Six months after the Supreme Court granted same-sex couples the constitutional right to marry, whether same-sex couples in Alabama can get marriage licenses remains an open question. That’s because Alabama Supreme Court Chief Justice Roy. S. Moore, either unconvinced by the United States Supreme Court’s ruling or unaware of the supremacy clause, has, for the third time, ordered probate judges in the state to cease issuing marriage licenses to same-sex couples.
Is his order valid? And will Alabama probate judges follow it?
I Fought the Court and the Court Won
We’ve been down this road before with Chief Justice Moore. Back in January of 2015, a federal court struck down Alabama’s same-sex marriage ban as unconstitutional. Days later, Moore issued his own edict, telling probate judges they weren’t bound by the federal court decision (they were) and to not recognize same-sex marriages. In response, a federal judge reiterated the unconstitutionality of the ban and again ordered Alabama judges to issue marriage licenses to same-sex couples.

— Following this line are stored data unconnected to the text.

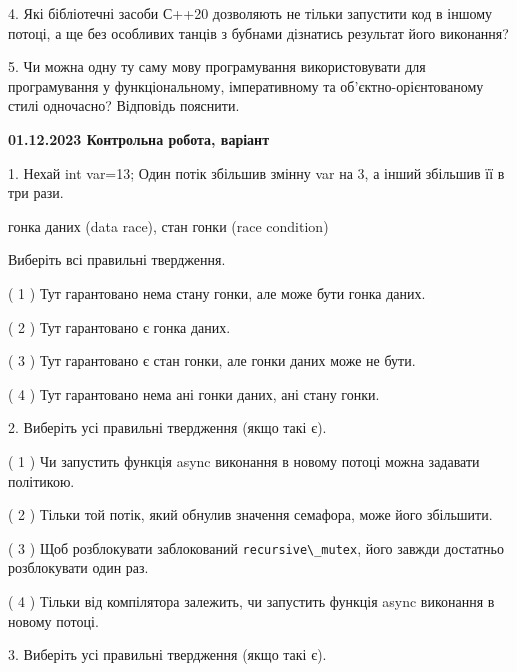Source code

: \documentclass[12pt, ukrainian]{article}
\def\code#1{\Verb!#1!}
\begin{document}
\begin {large}
{\vspace{5mm}
4. Які бібліотечні засоби С++20 дозволяють не тільки запустити код в іншому потоці, а ще без особливих танців з бубнами дізнатись результат його виконання?



\vspace{5mm}
5. Чи можна одну ту саму мову програмування використовувати для програмування у функціональному, імперативному та об’єктно-орієнтованому стилі одночасно? Відповідь пояснити.
}
\end {large}

\vspace{4mm}
\newpage
\begin {large}

\textbf{01.12.2023 Контрольна робота, варіант  }\par


{
1. Нехай int var=13; Один потік збільшив змінну var на 3, а інший збільшив її в три рази.

гонка даних (data race), стан гонки (race condition)

Виберіть всі правильні твердження.\par
\vspace{2mm}
( 1 ) Тут гарантовано нема стану гонки, але може бути гонка даних.%

( 2 ) Тут гарантовано є гонка даних.%

( 3 ) Тут гарантовано є стан гонки, але гонки даних може не бути.%

( 4 ) Тут гарантовано нема ані гонки даних, ані стану гонки.%


\vspace{5mm}
2. Виберіть усі правильні твердження (якщо такі є).\par
\vspace{2mm}

( 1 ) Чи запустить функція  async виконання в новому потоці можна задавати політикою.%

( 2 ) Тільки той потік, який обнулив значення семафора, може його збільшити.%

( 3 ) Щоб розблокувати заблокований \code{recursive\_mutex}, його завжди достатньо розблокувати один раз.%

( 4 ) Тільки від компілятора залежить, чи запустить функція async виконання в новому потоці.%


\vspace{5mm}
3. Виберіть усі правильні твердження (якщо такі є).\par
\vspace{2mm}

}
\end{large}
\end{document}
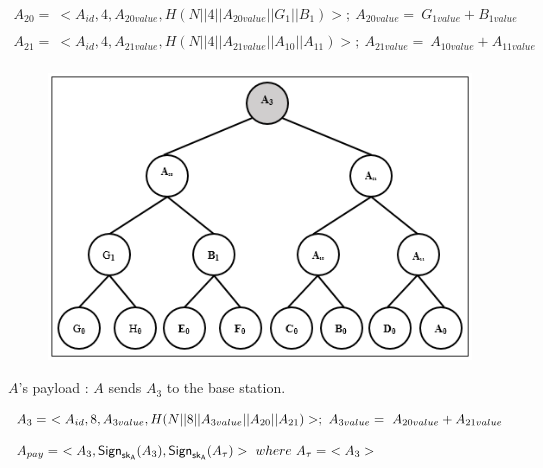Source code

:\documentclass[%
  slidesonly,%
  semlayer%
  ]{seminar}                                  %
\newcommand{\sk}{\sf{sk}}
\begin{document}
\begin{slide}
      \begin{tiny}
        \begin{equation*}
          \begin{array}{l}
            A_{20} =\ <A_{id},4,A_{20value},H(N||4||A_{20value}||G_{1}||B_{1})>;\ A_{20value} =\ G_{1value} + B_{1value}\\ 
            \\
            A_{21} =\ <A_{id},4,A_{21value},H(N||4||A_{21value}||A_{10}||A_{11})>;\ A_{21value} =\ A_{10value} + A_{11value}\\ 
          \end{array}
        \end{equation*}
      \end{tiny}

      \begin{figure}[h!]
        \centering
        \includegraphics[scale = 0.5]{images/a-payload.png}
      \end{figure}
      \begin{center}
        $A$'s payload : $A$ sends $A_{3}$ to the base station.
      \end{center}
      

      \begin{tiny}
      \begin{equation*}
        \begin{array}{l}
        A_{3} =\ <A_{id}, 8, A_{3value}, H(N||8||A_{3value}||A_{20}||A_{21})>;\ A_{3value} =\ A_{20value} + A_{21value}\\
        \\
        A_{pay} =\ <A_{3},\textsf{Sign}_{\sk_{A}}(A_{3}),\textsf{Sign}_{\sk_{A}}(A_{\tau})>\ where\ A_{\tau} =\ <A_{3}>
        \end{array}
      \end{equation*}
      \end{tiny}
     \vfill
     \clearpage


\end{slide}
\end{document}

Then, in March of 2015, Justice Moore got the rest of the Alabama Supreme Court to join his quixotic quest and the court as a whole issued an opinion ordering probate judges to again cease issuing same-sex marriage licenses. Then, a few months later in June, the highest court in the land decided Obergefell v. Hodges, granting same-sex couples nationwide the right to marry. And that should have been the end of it.
I Fought the Court (Again)
But Alabama has a long and proud history of defying federal civil rights law, so here we are. Moore’s order yesterday cited a conflict between federal and state court rulings, writing, “[t]his disparity affects the administration of justice in this state.” His solution was to order all probate judges to follow the Alabama Supreme Court decision.
In response, the probate court in Mobile County stopped issuing marriage licenses to any and all couples, while a judge in Montgomery County called the order a “sad” and “pathetic” “charade” and promised to ignore it.
And the Court Will Win (Again)
The law is pretty clear on how conflicts between state and federal courts are to be resolved. Article VI, Section 2, of the U.S. Constitution states the “Constitution, and the Laws of the United States … shall be the supreme Law of the Land.” That means that rulings from federal courts, including and most especially the Supreme Court, prevail over any conflicting or inconsistent state court rulings.
This may seem like nothing more than political posturing from a religiously conservative judge, the order has real world impacts for same-sex couples. Instead of simply exercising their constitutional right to marry, same-sex couples in Alabama will likely need to file a federal lawsuit to force state probate judges to recognize that right, delaying what should be for everyone their happiest day.